= Moderator (town official) =

A moderator is an official of an incorporated town who presides over the town meeting, and in some cases, other municipal meetings. In the United States, the New England town is best known for the town meeting form of government. The office of moderator exists in at least Connecticut, Maine, Massachusetts, New Hampshire, Rhode Island and Vermont.

==Maine==
The moderator serves for the duration of the meeting. The election of the moderator is presided over by the town clerk.

==Massachusetts==
Massachusetts moderators serve a term of one or three years, depending on the choice of each town. Vacancies in the office of moderator are filled by the voters. If the moderator is absent from a meeting, the voters elect a temporary moderator.

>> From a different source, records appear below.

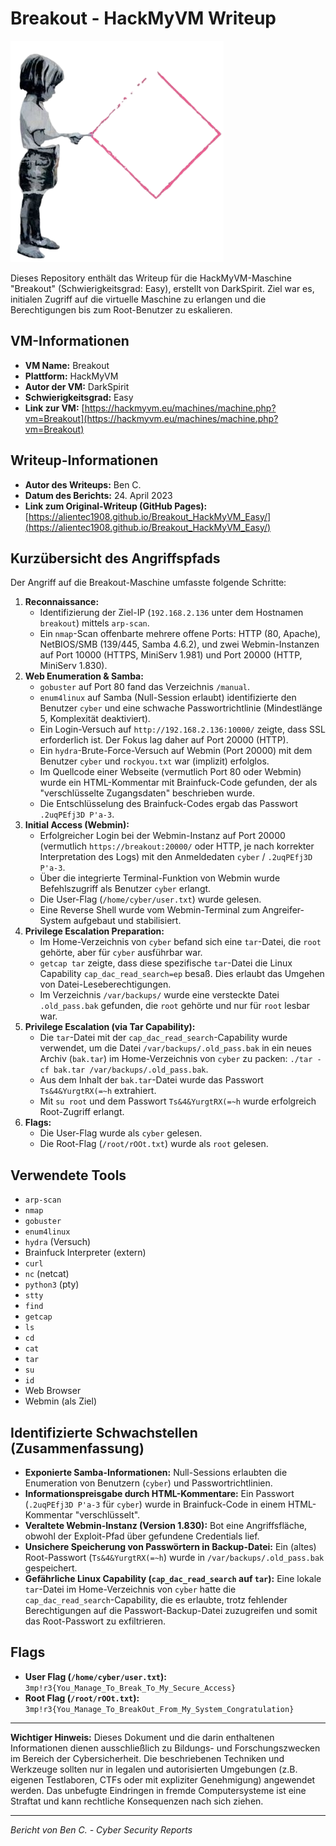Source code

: # Breakout - HackMyVM Writeup

![Breakout VM Icon](Breakout.png)

Dieses Repository enthält das Writeup für die HackMyVM-Maschine "Breakout" (Schwierigkeitsgrad: Easy), erstellt von DarkSpirit. Ziel war es, initialen Zugriff auf die virtuelle Maschine zu erlangen und die Berechtigungen bis zum Root-Benutzer zu eskalieren.

## VM-Informationen

*   **VM Name:** Breakout
*   **Plattform:** HackMyVM
*   **Autor der VM:** DarkSpirit
*   **Schwierigkeitsgrad:** Easy
*   **Link zur VM:** [https://hackmyvm.eu/machines/machine.php?vm=Breakout](https://hackmyvm.eu/machines/machine.php?vm=Breakout)

## Writeup-Informationen

*   **Autor des Writeups:** Ben C.
*   **Datum des Berichts:** 24. April 2023
*   **Link zum Original-Writeup (GitHub Pages):** [https://alientec1908.github.io/Breakout_HackMyVM_Easy/](https://alientec1908.github.io/Breakout_HackMyVM_Easy/)

## Kurzübersicht des Angriffspfads

Der Angriff auf die Breakout-Maschine umfasste folgende Schritte:

1.  **Reconnaissance:**
    *   Identifizierung der Ziel-IP (`192.168.2.136` unter dem Hostnamen `breakout`) mittels `arp-scan`.
    *   Ein `nmap`-Scan offenbarte mehrere offene Ports: HTTP (80, Apache), NetBIOS/SMB (139/445, Samba 4.6.2), und zwei Webmin-Instanzen auf Port 10000 (HTTPS, MiniServ 1.981) und Port 20000 (HTTP, MiniServ 1.830).
2.  **Web Enumeration & Samba:**
    *   `gobuster` auf Port 80 fand das Verzeichnis `/manual`.
    *   `enum4linux` auf Samba (Null-Session erlaubt) identifizierte den Benutzer `cyber` und eine schwache Passwortrichtlinie (Mindestlänge 5, Komplexität deaktiviert).
    *   Ein Login-Versuch auf `http://192.168.2.136:10000/` zeigte, dass SSL erforderlich ist. Der Fokus lag daher auf Port 20000 (HTTP).
    *   Ein `hydra`-Brute-Force-Versuch auf Webmin (Port 20000) mit dem Benutzer `cyber` und `rockyou.txt` war (implizit) erfolglos.
    *   Im Quellcode einer Webseite (vermutlich Port 80 oder Webmin) wurde ein HTML-Kommentar mit Brainfuck-Code gefunden, der als "verschlüsselte Zugangsdaten" beschrieben wurde.
    *   Die Entschlüsselung des Brainfuck-Codes ergab das Passwort `.2uqPEfj3D P'a-3`.
3.  **Initial Access (Webmin):**
    *   Erfolgreicher Login bei der Webmin-Instanz auf Port 20000 (vermutlich `https://breakout:20000/` oder HTTP, je nach korrekter Interpretation des Logs) mit den Anmeldedaten `cyber` / `.2uqPEfj3D P'a-3`.
    *   Über die integrierte Terminal-Funktion von Webmin wurde Befehlszugriff als Benutzer `cyber` erlangt.
    *   Die User-Flag (`/home/cyber/user.txt`) wurde gelesen.
    *   Eine Reverse Shell wurde vom Webmin-Terminal zum Angreifer-System aufgebaut und stabilisiert.
4.  **Privilege Escalation Preparation:**
    *   Im Home-Verzeichnis von `cyber` befand sich eine `tar`-Datei, die `root` gehörte, aber für `cyber` ausführbar war.
    *   `getcap tar` zeigte, dass diese spezifische `tar`-Datei die Linux Capability `cap_dac_read_search=ep` besaß. Dies erlaubt das Umgehen von Datei-Leseberechtigungen.
    *   Im Verzeichnis `/var/backups/` wurde eine versteckte Datei `.old_pass.bak` gefunden, die `root` gehörte und nur für `root` lesbar war.
5.  **Privilege Escalation (via Tar Capability):**
    *   Die `tar`-Datei mit der `cap_dac_read_search`-Capability wurde verwendet, um die Datei `/var/backups/.old_pass.bak` in ein neues Archiv (`bak.tar`) im Home-Verzeichnis von `cyber` zu packen: `./tar -cf bak.tar /var/backups/.old_pass.bak`.
    *   Aus dem Inhalt der `bak.tar`-Datei wurde das Passwort `Ts&4&YurgtRX(=~h` extrahiert.
    *   Mit `su root` und dem Passwort `Ts&4&YurgtRX(=~h` wurde erfolgreich Root-Zugriff erlangt.
6.  **Flags:**
    *   Die User-Flag wurde als `cyber` gelesen.
    *   Die Root-Flag (`/root/rOOt.txt`) wurde als `root` gelesen.

## Verwendete Tools

*   `arp-scan`
*   `nmap`
*   `gobuster`
*   `enum4linux`
*   `hydra` (Versuch)
*   Brainfuck Interpreter (extern)
*   `curl`
*   `nc` (netcat)
*   `python3` (pty)
*   `stty`
*   `find`
*   `getcap`
*   `ls`
*   `cd`
*   `cat`
*   `tar`
*   `su`
*   `id`
*   Web Browser
*   Webmin (als Ziel)

## Identifizierte Schwachstellen (Zusammenfassung)

*   **Exponierte Samba-Informationen:** Null-Sessions erlaubten die Enumeration von Benutzern (`cyber`) und Passwortrichtlinien.
*   **Informationspreisgabe durch HTML-Kommentare:** Ein Passwort (`.2uqPEfj3D P'a-3` für `cyber`) wurde in Brainfuck-Code in einem HTML-Kommentar "verschlüsselt".
*   **Veraltete Webmin-Instanz (Version 1.830):** Bot eine Angriffsfläche, obwohl der Exploit-Pfad über gefundene Credentials lief.
*   **Unsichere Speicherung von Passwörtern in Backup-Datei:** Ein (altes) Root-Passwort (`Ts&4&YurgtRX(=~h`) wurde in `/var/backups/.old_pass.bak` gespeichert.
*   **Gefährliche Linux Capability (`cap_dac_read_search` auf `tar`):** Eine lokale `tar`-Datei im Home-Verzeichnis von `cyber` hatte die `cap_dac_read_search`-Capability, die es erlaubte, trotz fehlender Berechtigungen auf die Passwort-Backup-Datei zuzugreifen und somit das Root-Passwort zu exfiltrieren.

## Flags

*   **User Flag (`/home/cyber/user.txt`):** `3mp!r3{You_Manage_To_Break_To_My_Secure_Access}`
*   **Root Flag (`/root/rOOt.txt`):** `3mp!r3{You_Manage_To_BreakOut_From_My_System_Congratulation}`

---

**Wichtiger Hinweis:** Dieses Dokument und die darin enthaltenen Informationen dienen ausschließlich zu Bildungs- und Forschungszwecken im Bereich der Cybersicherheit. Die beschriebenen Techniken und Werkzeuge sollten nur in legalen und autorisierten Umgebungen (z.B. eigenen Testlaboren, CTFs oder mit expliziter Genehmigung) angewendet werden. Das unbefugte Eindringen in fremde Computersysteme ist eine Straftat und kann rechtliche Konsequenzen nach sich ziehen.

---
*Bericht von Ben C. - Cyber Security Reports*
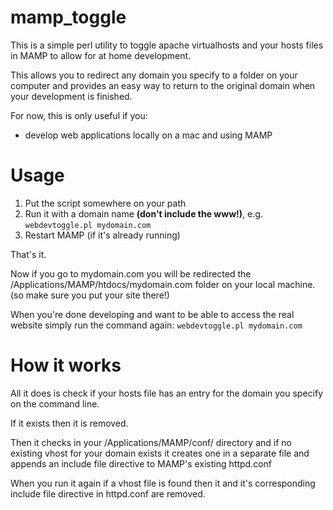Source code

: mamp_toggle
===========
This is a simple perl utility to toggle apache virtualhosts and your hosts
files in MAMP to allow for at home development.

This allows you to redirect any domain you specify to a folder on your computer
and provides an easy way to return to the original domain when your development
is finished.

For now, this is only useful if you: 
* develop web applications locally on a mac and using MAMP

# Usage

1. Put the script somewhere on your path
2. Run it with a domain name **(don't include the www!)**, e.g. `webdevtoggle.pl mydomain.com`
3. Restart MAMP (if it's already running)

That's it. 

Now if you go to mydomain.com you will be redirected the
/Applications/MAMP/htdocs/mydomain.com folder on your local machine. (so make
sure you put your site there!) 

When you're done developing and want to be able to access the real website
simply run the command again: `webdevtoggle.pl mydomain.com`

# How it works
All it does is check if your hosts file has an entry for the domain you specify
on the command line.

If it exists then it is removed.

Then it checks in your /Applications/MAMP/conf/ directory and if no existing
vhost for your domain exists it creates one in a separate file and appends an
include file directive to MAMP's existing httpd.conf

When you run it again if a vhost file is found then it and it's corresponding
include file directive in httpd.conf are removed.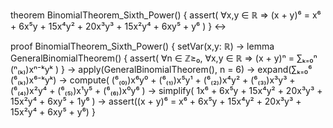 theorem BinomialTheorem_Sixth_Power() {
  assert(
    ∀x,y ∈ ℝ ⇒ (x + y)⁶ = x⁶ + 6x⁵y + 15x⁴y² + 20x³y³ + 15x²y⁴ + 6xy⁵ + y⁶
  )
} ↔

proof BinomialTheorem_Sixth_Power() {
  setVar(x,y: ℝ) →
  lemma GeneralBinomialTheorem() {
    assert(
      ∀n ∈ ℤ≥₀, ∀x,y ∈ ℝ ⇒ (x + y)ⁿ = ∑ₖ₌₀ⁿ (ⁿ₍ₖ₎)xⁿ⁻ᵏyᵏ
    )
  } →
  apply(GeneralBinomialTheorem(), n = 6) →
  expand(∑ₖ₌₀⁶ (⁶₍ₖ₎)x⁶⁻ᵏyᵏ) →
  compute(
    (⁶₍₀₎)x⁶y⁰ + (⁶₍₁₎)x⁵y¹ + (⁶₍₂₎)x⁴y² + (⁶₍₃₎)x³y³ + (⁶₍₄₎)x²y⁴ + (⁶₍₅₎)x¹y⁵ + (⁶₍₆₎)x⁰y⁶
  ) →
  simplify(
    1x⁶ + 6x⁵y + 15x⁴y² + 20x³y³ + 15x²y⁴ + 6xy⁵ + 1y⁶
  ) →
  assert((x + y)⁶ = x⁶ + 6x⁵y + 15x⁴y² + 20x³y³ + 15x²y⁴ + 6xy⁵ + y⁶)
}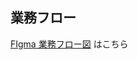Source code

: ## 業務フロー

[FIgma 業務フロー図](https://www.figma.com/board/ik7ch9iBO9Mw0GspoS4qNz/OneHouse.%E6%A5%AD%E5%8B%99%E3%83%95%E3%83%AD%E3%83%BC?t=a5U4IgpPRGstTtYh-1) はこちら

Some town moderators have the ability to directly appoint the town's finance committee; and in other towns, appoint a committee to appoint the finance committee.

==New Hampshire==
Moderators serve for two years, beginning at the conclusion of the meeting at which they are elected (or when they qualify, if later). In addition to presiding at town meeting, moderators are the chief election officials.

In cities, moderators are in charge of polling places.

==Vermont==

Before there were selectboards, clerks or treasurers in Vermont, even before there were established towns, there were moderators. When Governor Benning Wentworth chartered the first Vermont town in 1749, he appointed Col. William Williams to be the moderator of Bennington's first meeting, "which he is to Notify and Govern according to the Laws & Custom of our Said Province."

Vermont town meetings usually include two phases. The open discussion and voting by voice vote (with occasional paper ballots) occurs the first day, and is presided over by the moderator. The Australian ballot generally occurs the next day, and is presided over by the town clerk. In addition to town meetings, "moderators are needed by town school districts, union school districts, villages, and fire districts."

Town moderators are elected at the annual meeting and serve a one-year term. Usually towns have only one town meeting per year; this is the annual meeting. The moderator of a meeting will have been elected at the previous annual meeting.

It is important for moderators to be familiar with Robert's Rules of Order because these rules govern the town meeting (except when superseded by state law). The voters may appeal a ruling by the moderator and vote to overrule the moderator.